Dean’d have to cut her short, saying Patience, AnnMarie. Patience.

In November she missed her period. She didn’t think nothing of it at first ’cause her periods had been spotty after she gave birth, sometimes blood, sometimes no. But when she went to the clinic for Star’s six-month checkup, the clinic lady asked her how she feel. Clinic lady said, Star is healthy but how are you, Mom? Anything you want to talk about? AnnMarie said, Everything good. Everything fine. Clinic lady said, Have you become active again? What you mean, AnnMarie asked. The clinic lady meant sex. Wanted to know if she been fucking again. AnnMarie hesitated before answering.

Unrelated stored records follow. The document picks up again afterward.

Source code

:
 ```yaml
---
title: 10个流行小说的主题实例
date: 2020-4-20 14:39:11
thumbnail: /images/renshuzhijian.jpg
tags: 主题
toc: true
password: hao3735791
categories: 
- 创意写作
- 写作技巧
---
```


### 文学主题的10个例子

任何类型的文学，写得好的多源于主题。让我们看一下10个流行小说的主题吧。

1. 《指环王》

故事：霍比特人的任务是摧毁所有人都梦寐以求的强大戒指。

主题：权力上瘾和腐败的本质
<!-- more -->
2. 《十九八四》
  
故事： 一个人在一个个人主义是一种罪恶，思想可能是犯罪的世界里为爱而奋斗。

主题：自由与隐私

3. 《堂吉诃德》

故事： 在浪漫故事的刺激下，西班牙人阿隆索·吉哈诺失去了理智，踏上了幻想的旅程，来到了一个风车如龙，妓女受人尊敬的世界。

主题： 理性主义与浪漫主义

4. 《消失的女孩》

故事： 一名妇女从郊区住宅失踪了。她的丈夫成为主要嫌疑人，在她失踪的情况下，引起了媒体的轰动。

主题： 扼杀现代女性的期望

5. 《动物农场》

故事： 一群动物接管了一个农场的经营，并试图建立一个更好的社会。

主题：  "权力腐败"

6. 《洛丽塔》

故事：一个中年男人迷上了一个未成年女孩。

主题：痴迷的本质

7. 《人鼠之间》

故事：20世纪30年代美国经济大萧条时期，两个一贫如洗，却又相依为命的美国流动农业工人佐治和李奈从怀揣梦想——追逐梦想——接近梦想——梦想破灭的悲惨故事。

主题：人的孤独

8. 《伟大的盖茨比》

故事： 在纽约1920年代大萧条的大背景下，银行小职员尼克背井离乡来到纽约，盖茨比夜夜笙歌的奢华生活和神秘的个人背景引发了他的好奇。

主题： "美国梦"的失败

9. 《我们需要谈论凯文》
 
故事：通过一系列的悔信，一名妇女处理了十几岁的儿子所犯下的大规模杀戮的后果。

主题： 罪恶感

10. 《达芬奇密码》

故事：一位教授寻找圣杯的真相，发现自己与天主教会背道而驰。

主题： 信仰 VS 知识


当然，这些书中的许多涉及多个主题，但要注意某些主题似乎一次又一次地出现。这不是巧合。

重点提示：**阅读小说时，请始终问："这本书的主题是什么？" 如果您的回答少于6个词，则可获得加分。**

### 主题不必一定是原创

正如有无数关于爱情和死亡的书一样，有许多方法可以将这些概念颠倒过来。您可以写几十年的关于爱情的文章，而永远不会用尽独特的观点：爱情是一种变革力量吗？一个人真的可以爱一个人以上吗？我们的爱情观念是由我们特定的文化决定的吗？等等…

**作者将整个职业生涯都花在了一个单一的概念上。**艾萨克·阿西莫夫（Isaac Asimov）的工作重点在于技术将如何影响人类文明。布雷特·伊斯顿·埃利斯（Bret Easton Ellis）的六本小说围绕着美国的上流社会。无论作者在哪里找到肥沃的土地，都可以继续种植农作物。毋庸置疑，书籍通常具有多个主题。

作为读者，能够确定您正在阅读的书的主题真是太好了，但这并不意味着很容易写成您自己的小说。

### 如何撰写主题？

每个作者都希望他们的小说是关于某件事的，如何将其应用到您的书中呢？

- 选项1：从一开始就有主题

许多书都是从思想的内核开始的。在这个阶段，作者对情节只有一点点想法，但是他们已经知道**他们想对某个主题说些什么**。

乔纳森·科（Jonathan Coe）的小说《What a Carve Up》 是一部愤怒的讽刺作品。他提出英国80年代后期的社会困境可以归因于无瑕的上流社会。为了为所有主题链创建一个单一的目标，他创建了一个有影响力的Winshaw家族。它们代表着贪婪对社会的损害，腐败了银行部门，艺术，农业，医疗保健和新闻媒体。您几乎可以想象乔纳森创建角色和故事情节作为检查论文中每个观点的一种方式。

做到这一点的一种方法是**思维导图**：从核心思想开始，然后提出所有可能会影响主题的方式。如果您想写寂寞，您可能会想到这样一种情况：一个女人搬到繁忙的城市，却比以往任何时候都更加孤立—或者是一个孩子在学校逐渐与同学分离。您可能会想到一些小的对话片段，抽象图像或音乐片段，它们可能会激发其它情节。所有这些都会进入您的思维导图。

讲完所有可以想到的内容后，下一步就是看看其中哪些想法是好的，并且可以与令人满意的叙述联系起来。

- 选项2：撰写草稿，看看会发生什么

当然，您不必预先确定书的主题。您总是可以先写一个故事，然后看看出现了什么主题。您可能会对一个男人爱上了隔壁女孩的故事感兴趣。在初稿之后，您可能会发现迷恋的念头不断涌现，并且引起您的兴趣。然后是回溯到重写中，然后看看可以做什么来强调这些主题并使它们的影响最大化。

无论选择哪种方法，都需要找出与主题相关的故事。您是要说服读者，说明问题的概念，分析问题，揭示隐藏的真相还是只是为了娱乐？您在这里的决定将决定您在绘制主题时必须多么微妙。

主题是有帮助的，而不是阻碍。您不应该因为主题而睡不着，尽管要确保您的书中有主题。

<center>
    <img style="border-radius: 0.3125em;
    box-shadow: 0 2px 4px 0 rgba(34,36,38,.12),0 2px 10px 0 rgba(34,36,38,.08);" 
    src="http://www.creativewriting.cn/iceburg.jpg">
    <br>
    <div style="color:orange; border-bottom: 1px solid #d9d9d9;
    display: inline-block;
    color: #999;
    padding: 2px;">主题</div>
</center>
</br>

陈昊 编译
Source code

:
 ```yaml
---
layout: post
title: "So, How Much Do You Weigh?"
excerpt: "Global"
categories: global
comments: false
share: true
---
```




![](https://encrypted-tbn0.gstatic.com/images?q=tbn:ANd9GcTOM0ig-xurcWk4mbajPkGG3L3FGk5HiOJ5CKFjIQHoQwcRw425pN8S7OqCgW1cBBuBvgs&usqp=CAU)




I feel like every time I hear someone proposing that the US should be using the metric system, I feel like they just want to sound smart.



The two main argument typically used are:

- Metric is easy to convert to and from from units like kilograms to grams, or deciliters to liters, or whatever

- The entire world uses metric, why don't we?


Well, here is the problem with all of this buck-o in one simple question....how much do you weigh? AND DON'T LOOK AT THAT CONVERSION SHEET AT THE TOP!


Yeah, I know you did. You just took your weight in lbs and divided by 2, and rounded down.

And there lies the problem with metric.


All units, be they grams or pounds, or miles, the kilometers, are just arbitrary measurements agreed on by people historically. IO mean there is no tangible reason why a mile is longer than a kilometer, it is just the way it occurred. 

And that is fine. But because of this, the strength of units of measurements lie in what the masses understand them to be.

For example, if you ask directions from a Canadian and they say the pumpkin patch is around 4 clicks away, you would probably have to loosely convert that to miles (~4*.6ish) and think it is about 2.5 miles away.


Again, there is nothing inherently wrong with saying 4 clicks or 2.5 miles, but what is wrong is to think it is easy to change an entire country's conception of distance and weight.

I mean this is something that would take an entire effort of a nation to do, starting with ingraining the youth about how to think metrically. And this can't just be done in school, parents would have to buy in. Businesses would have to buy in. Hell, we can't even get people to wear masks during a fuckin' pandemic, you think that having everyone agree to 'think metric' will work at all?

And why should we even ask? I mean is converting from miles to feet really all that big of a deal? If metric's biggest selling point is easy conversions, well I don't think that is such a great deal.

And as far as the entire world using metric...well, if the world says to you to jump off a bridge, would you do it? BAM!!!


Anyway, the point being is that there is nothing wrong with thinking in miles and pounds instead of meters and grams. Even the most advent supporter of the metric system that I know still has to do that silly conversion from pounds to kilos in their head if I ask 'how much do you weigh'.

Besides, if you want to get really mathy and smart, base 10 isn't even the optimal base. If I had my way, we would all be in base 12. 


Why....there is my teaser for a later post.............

She hadn’t been in the mood, felt no real desire for Darius so she said, No, I’m taking a break from that right now.

The clinic lady said, Okay, just make sure you use protection.
Even if you’re not getting your period, you can still get pregnant. AnnMarie thanked her for the information.

When she left the clinic, she thought about the time Darius had made her fuck him. Yeah, he’d come inside her. She remembered that. She’d waited for him to leave before she got up, went to the bathroom, wipe his shit off.

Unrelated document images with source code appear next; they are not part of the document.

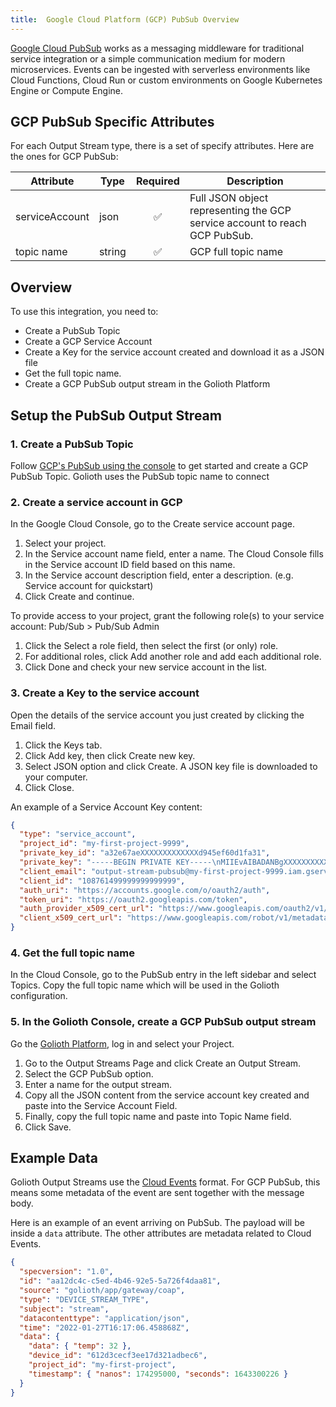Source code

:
 ```yaml
---
title:  Google Cloud Platform (GCP) PubSub Overview
---
```


[Google Cloud PubSub](https://cloud.google.com/pubsub/) works as a messaging middleware for traditional service integration or a simple communication medium for modern microservices. Events can be ingested with serverless environments like Cloud Functions, Cloud Run or custom environments on Google Kubernetes Engine or Compute Engine.

## GCP PubSub Specific Attributes

For each Output Stream type, there is a set of specify attributes. Here are the ones for GCP PubSub:

| Attribute        | Type   | Required | Description                                                                                                                                                                                    |
| ---------------- | ------ |:--------:| ---------------------------------------------------------------------------------------------------------------------------------------------------------------------------------------------- |
| serviceAccount | json | ✅       | Full JSON object representing the GCP service account to reach GCP PubSub. |
| topic name | string | ✅       | GCP full topic name |

## Overview

To use this integration, you need to:

- Create a PubSub Topic
- Create a GCP Service Account
- Create a Key for the service account created and download it as a JSON file
- Get the full topic name.
- Create a GCP PubSub output stream in the Golioth Platform

## Setup the PubSub Output Stream

### 1. Create a PubSub Topic

Follow [GCP's PubSub using the console](https://cloud.google.com/pubsub/docs/create-topic-console) to get started and create a GCP PubSub Topic. Golioth uses the PubSub topic name to connect

### 2. Create a service account in GCP

In the Google Cloud Console, go to the Create service account page.

1. Select your project.
2. In the Service account name field, enter a name. The Cloud Console fills in the Service account ID field based on this name.
3. In the Service account description field, enter a description. (e.g. Service account for quickstart)
4. Click Create and continue.

To provide access to your project, grant the following role(s) to your service account: Pub/Sub > Pub/Sub Admin

1. Click the Select a role field, then select the first (or only) role.
2. For additional roles, click Add another role and add each additional role.
3. Click Done and check your new service account in the list.

### 3. Create a Key to the service account

Open the details of the service account you just created by clicking the Email field.

1. Click the Keys tab.
2. Click Add key, then click Create new key.
3. Select JSON option and click Create. A JSON key file is downloaded to your computer.
4. Click Close.

An example of a Service Account Key content:

```json
{
  "type": "service_account",
  "project_id": "my-first-project-9999",
  "private_key_id": "a32e67aeXXXXXXXXXXXXXd945ef60d1fa31",
  "private_key": "-----BEGIN PRIVATE KEY-----\nMIIEvAIBADANBgXXXXXXXXXXXXXXXXXXxDpQQ==\n-----END PRIVATE KEY-----\n",
  "client_email": "output-stream-pubsub@my-first-project-9999.iam.gserviceaccount.com",
  "client_id": "108761499999999999999",
  "auth_uri": "https://accounts.google.com/o/oauth2/auth",
  "token_uri": "https://oauth2.googleapis.com/token",
  "auth_provider_x509_cert_url": "https://www.googleapis.com/oauth2/v1/certs",
  "client_x509_cert_url": "https://www.googleapis.com/robot/v1/metadata/x509/output-stream-pubsub%40my-first-project-9999.iam.gserviceaccount.com"
}
```

### 4. Get the full topic name

In the Cloud Console, go to the PubSub entry in the left sidebar and select
Topics. Copy the full topic name which will be used in the Golioth
configuration.

### 5. In the Golioth Console, create a GCP PubSub output stream

Go the [Golioth Platform](https://console.golioth.io), log in and select your Project.

1. Go to the Output Streams Page and click Create an Output Stream.
2. Select the GCP PubSub option.
3. Enter a name for the output stream.
4. Copy all the JSON content from the service account key created and paste into the Service Account Field.
5. Finally, copy the full topic name and paste into Topic Name field.
6. Click Save.

## Example Data

Golioth Output Streams use the [Cloud Events](https://cloudevents.io) format. For GCP PubSub, this means some metadata of the event are sent together with the message body.

Here is an example of an event arriving on PubSub. The payload will be inside a `data` attribute. The other attributes are metadata related to Cloud Events.

```json
{
  "specversion": "1.0",
  "id": "aa12dc4c-c5ed-4b46-92e5-5a726f4daa81",
  "source": "golioth/app/gateway/coap",
  "type": "DEVICE_STREAM_TYPE",
  "subject": "stream",
  "datacontenttype": "application/json",
  "time": "2022-01-27T16:17:06.458868Z",
  "data": {
    "data": { "temp": 32 },
    "device_id": "612d3cecf3ee17d321adbec6",
    "project_id": "my-first-project",
    "timestamp": { "nanos": 174295000, "seconds": 1643300226 }
  }
}
```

Few blocks from Gateway, AnnMarie stopped and went inside Evelyn’s Pharmacy, pushing Star down the narrow aisle ’til she found the section for females, her eyes passing over the boxes of douches and tampons and maxi pads, finally spotting the tests. But she couldn’t bring herself to pick up a box. Not with Star only six month old. What they gonna think,
She stupid, or something?
So she backed down the aisle, past the counter where the sisters from 3D, Eve and Adrienne, sat with their matching sweat suits and crimped weaves—one a them saying, You didn’t find what you need, AnnMarie? Leaning over the counter, eyeballing her as she backed out the door with a clatter.

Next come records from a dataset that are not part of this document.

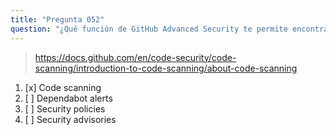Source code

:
 ```yaml
---
title: "Pregunta 052"
question: "¿Qué función de GitHub Advanced Security te permite encontrar, clasificar y priorizar soluciones para problemas nuevos y existentes en tu código?"
---
```



> https://docs.github.com/en/code-security/code-scanning/introduction-to-code-scanning/about-code-scanning
1. [x] Code scanning
1. [ ] Dependabot alerts
1. [ ] Security policies
1. [ ] Security advisories
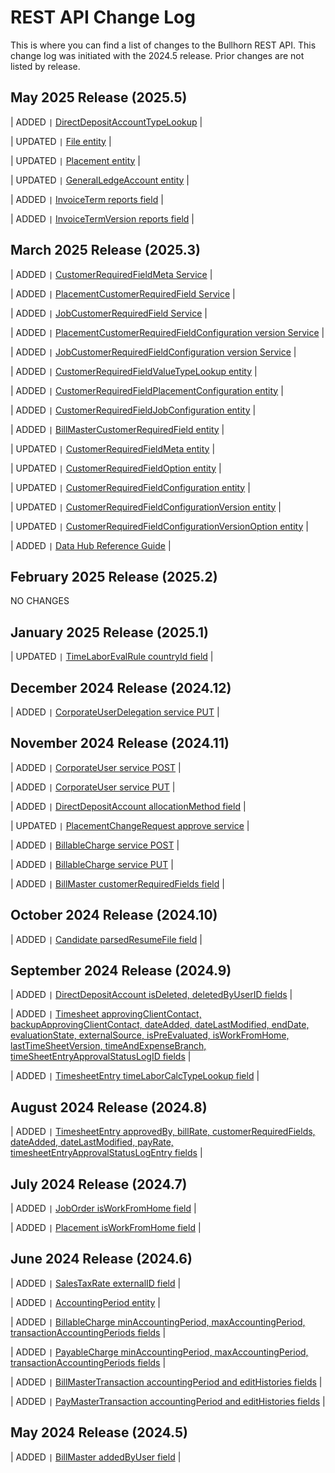 # REST API Change Log

This is where you can find a list of changes to the Bullhorn REST API. This change log was initiated with the 2024.5 release. Prior changes are not listed by release.

## May 2025 Release (2025.5)

| ADDED ```|``` [DirectDepositAccountTypeLookup](http://bullhorn.github.io/rest-api-docs/entityref.html#pay-and-bill-directdepositaccounttypelookup) |

| UPDATED ```|``` [File entity](https://bullhorn.github.io/rest-api-docs/entityref.html#file) |

| UPDATED ```|``` [Placement entity](https://bullhorn.github.io/rest-api-docs/entityref.html#placement) |

| UPDATED ```|``` [GeneralLedgeAccount entity](https://bullhorn.github.io/rest-api-docs/entityref.html#generalledgeraccount) |

| ADDED ```|``` [InvoiceTerm reports field](https://bullhorn.github.io/rest-api-docs/entityref.html#pay-and-bill-invoiceterm) |

| ADDED ```|``` [InvoiceTermVersion reports field](https://bullhorn.github.io/rest-api-docs/entityref.html#pay-and-bill-invoicetermversion) |

## March 2025 Release (2025.3)

| ADDED ```|``` [CustomerRequiredFieldMeta Service](http://bullhorn.github.io/rest-api-docs/index.html#post-services-customerrequiredfieldmeta) |

| ADDED ```|``` [PlacementCustomerRequiredField Service](http://bullhorn.github.io/rest-api-docs/index.html#post-services-placementcustomerrequiredfield) |

| ADDED ```|``` [JobCustomerRequiredField Service](http://bullhorn.github.io/rest-api-docs/index.html#post-services-jobcustomerrequiredfield) |

| ADDED ```|``` [PlacementCustomerRequiredFieldConfiguration version Service](http://bullhorn.github.io/rest-api-docs/index.html#post-services-placementcustomerrequiredfieldconfiguration) |

| ADDED ```|``` [JobCustomerRequiredFieldConfiguration version Service](http://bullhorn.github.io/rest-api-docs/index.html#post-services-jobCustomerrequiredfieldconfiguration) |

| ADDED ```|``` [CustomerRequiredFieldValueTypeLookup entity](https://bullhorn.github.io/rest-api-docs/entityref.html#pay-and-bill-customerrequiredfieldvaluetypelookup) |

| ADDED ```|``` [CustomerRequiredFieldPlacementConfiguration entity](https://bullhorn.github.io/rest-api-docs/entityref.html#pay-and-bill-customerrequiredfieldplacementconfiguration) |

| ADDED ```|``` [CustomerRequiredFieldJobConfiguration entity](https://bullhorn.github.io/rest-api-docs/entityref.html#pay-and-bill-customerrequiredfieldjobconfiguration) |

| ADDED ```|``` [BillMasterCustomerRequiredField entity](https://bullhorn.github.io/rest-api-docs/entityref.html#pay-and-bill-billmastercustomerrequiredField) |

| UPDATED ```|``` [CustomerRequiredFieldMeta entity](https://bullhorn.github.io/rest-api-docs/entityref.html#pay-and-bill-customerrequiredfieldmeta) |

| UPDATED ```|``` [CustomerRequiredFieldOption entity](https://bullhorn.github.io/rest-api-docs/entityref.html#pay-and-bill-customerrequiredfieldoption) |

| UPDATED ```|``` [CustomerRequiredFieldConfiguration entity](https://bullhorn.github.io/rest-api-docs/entityref.html#pay-and-bill-customerrequiredfieldconfiguration) |

| UPDATED ```|``` [CustomerRequiredFieldConfigurationVersion entity](https://bullhorn.github.io/rest-api-docs/entityref.html#pay-and-bill-customerrequiredfieldconfigurationversion) |

| UPDATED ```|``` [CustomerRequiredFieldConfigurationVersionOption entity](https://bullhorn.github.io/rest-api-docs/entityref.html#pay-and-bill-customerrequiredfieldconfigurationversionoption) |

| ADDED ```|``` [Data Hub Reference Guide](https://bullhorn.github.io/rest-api-docs/datahubref.html) |


## February 2025 Release (2025.2)

NO CHANGES

## January 2025 Release (2025.1)

| UPDATED ```|``` [TimeLaborEvalRule countryId field](https://bullhorn.github.io/rest-api-docs/entityref.html#timelaborevalrule) |

## December 2024 Release (2024.12)

| ADDED ```|``` [CorporateUserDelegation service PUT](http://bullhorn.github.io/rest-api-docs/index.html#put-services-corporateuser-corporateuserid-delegation) |

## November 2024 Release (2024.11)

| ADDED ```|``` [CorporateUser service POST](http://bullhorn.github.io/rest-api-docs/index.html#post-put-services-corporateuser) |

| ADDED ```|``` [CorporateUser service PUT](http://bullhorn.github.io/rest-api-docs/index.html#post-put-services-corporateuser) |

| ADDED ```|``` [DirectDepositAccount allocationMethod field](http://bullhorn.github.io/rest-api-docs/entityref.html#pay-and-bill-directdepositaccount) |

| UPDATED ```|``` [PlacementChangeRequest approve service](http://bullhorn.github.io/rest-api-docs/#post-services-placementchangerequest-approve) |

| ADDED ```|``` [BillableCharge service POST](http://bullhorn.github.io/rest-api-docs/index.html#post-services-billablecharge) |

| ADDED ```|``` [BillableCharge service PUT](http://bullhorn.github.io/rest-api-docs/index.html#put-services-billablecharge) |

| ADDED ```|``` [BillMaster customerRequiredFields field](http://bullhorn.github.io/rest-api-docs/entityref.html#billmaster) |

## October 2024 Release (2024.10)
| ADDED ```|``` [Candidate parsedResumeFile field](https://bullhorn.github.io/rest-api-docs/entityref.html#candidate) |

## September 2024 Release (2024.9)

| ADDED ```|``` [DirectDepositAccount isDeleted, deletedByUserID fields](http://bullhorn.github.io/rest-api-docs/entityref.html#pay-and-bill-directdepositaccount) |

| ADDED ```|``` [Timesheet approvingClientContact, backupApprovingClientContact, dateAdded, dateLastModified, endDate, evaluationState, externalSource, isPreEvaluated, isWorkFromHome, lastTimeSheetVersion, timeAndExpenseBranch, timeSheetEntryApprovalStatusLogID fields](http://bullhorn.github.io/rest-api-docs/entityref.html#timesheet) |

| ADDED ```|``` [TimesheetEntry timeLaborCalcTypeLookup field](http://bullhorn.github.io/rest-api-docs/entityref.html#timesheetentry) |

## August 2024 Release (2024.8)

| ADDED ```|``` [TimesheetEntry approvedBy, billRate, customerRequiredFields, dateAdded, dateLastModified, payRate, timesheetEntryApprovalStatusLogEntry fields](http://bullhorn.github.io/rest-api-docs/entityref.html#timesheetentry) |

## July 2024 Release (2024.7)

| ADDED ```|``` [JobOrder isWorkFromHome field](http://bullhorn.github.io/rest-api-docs/entityref.html#joborder) |

| ADDED ```|``` [Placement isWorkFromHome field](http://bullhorn.github.io/rest-api-docs/entityref.html#placement) |

## June 2024 Release (2024.6)

| ADDED ```|``` [SalesTaxRate externalID field](https://bullhorn.github.io/rest-api-docs/entityref.html#pay-and-bill-salestaxrate) |

| ADDED ```|``` [AccountingPeriod entity](https://bullhorn.github.io/rest-api-docs/entityref.html#pay-and-bill-accountingperiod) |

| ADDED ```|``` [BillableCharge minAccountingPeriod, maxAccountingPeriod, transactionAccountingPeriods fields](https://bullhorn.github.io/rest-api-docs/entityref.html#pay-and-bill-billablecharge) |

| ADDED ```|``` [PayableCharge minAccountingPeriod, maxAccountingPeriod, transactionAccountingPeriods fields](https://bullhorn.github.io/rest-api-docs/entityref.html#pay-and-bill-payablecharge) |

| ADDED ```|``` [BillMasterTransaction accountingPeriod and editHistories fields](https://bullhorn.github.io/rest-api-docs/entityref.html#pay-and-bill-billmastertransaction) |

| ADDED ```|``` [PayMasterTransaction accountingPeriod and editHistories fields](https://bullhorn.github.io/rest-api-docs/entityref.html#pay-and-bill-paymastertransaction) |

## May 2024 Release (2024.5)

| ADDED ```|``` [BillMaster addedByUser field](https://bullhorn.github.io/rest-api-docs/entityref.html#pay-and-bill-billmaster) |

She left Star at home with Blessed, took the bus all the way to Five Town mall, went into the CVS, plucked the test box off the shelf, got in line at a register where the salesgirl was a stranger. Got home, peed on the wand, staring at the purple plus-sign slowly emerging. Yeah, she pregnant. Fifteen and pregnant again. She sat down and cried.

33

A week went by, then another. AnnMarie spent them chasing him down, going by his mother Darla’s house, walking over to Raymel’s or Dennis’, somehow missing him. Always just missing him.

She needed to talk to him, tell him about the anxious feeling, about the purple plus-sign and the nausea creeping in. His sister Vanessa’d say, Sit down, AnnMarie, let Star play with her cousin. His sister having given birth to a baby boy who she named Rocco James. His mother Darla panfrying potatoes in the kitchen, the onion and garlic smell wafting through the room, making AnnMarie’s mouth water. She’d say, He over at the studio, you want breakfast, AnnMarie? Why don’t you eat something … AnnMarie’d lift Star from the stroller, saying, Studio? What studio? Darla’d shrug. I don’t know. I just heard something … You know how he is. Crossing to the table with a plate of fried potatoes and AnnMarie’d feel the hollowness expanding so she’d set Star in her lap and eat.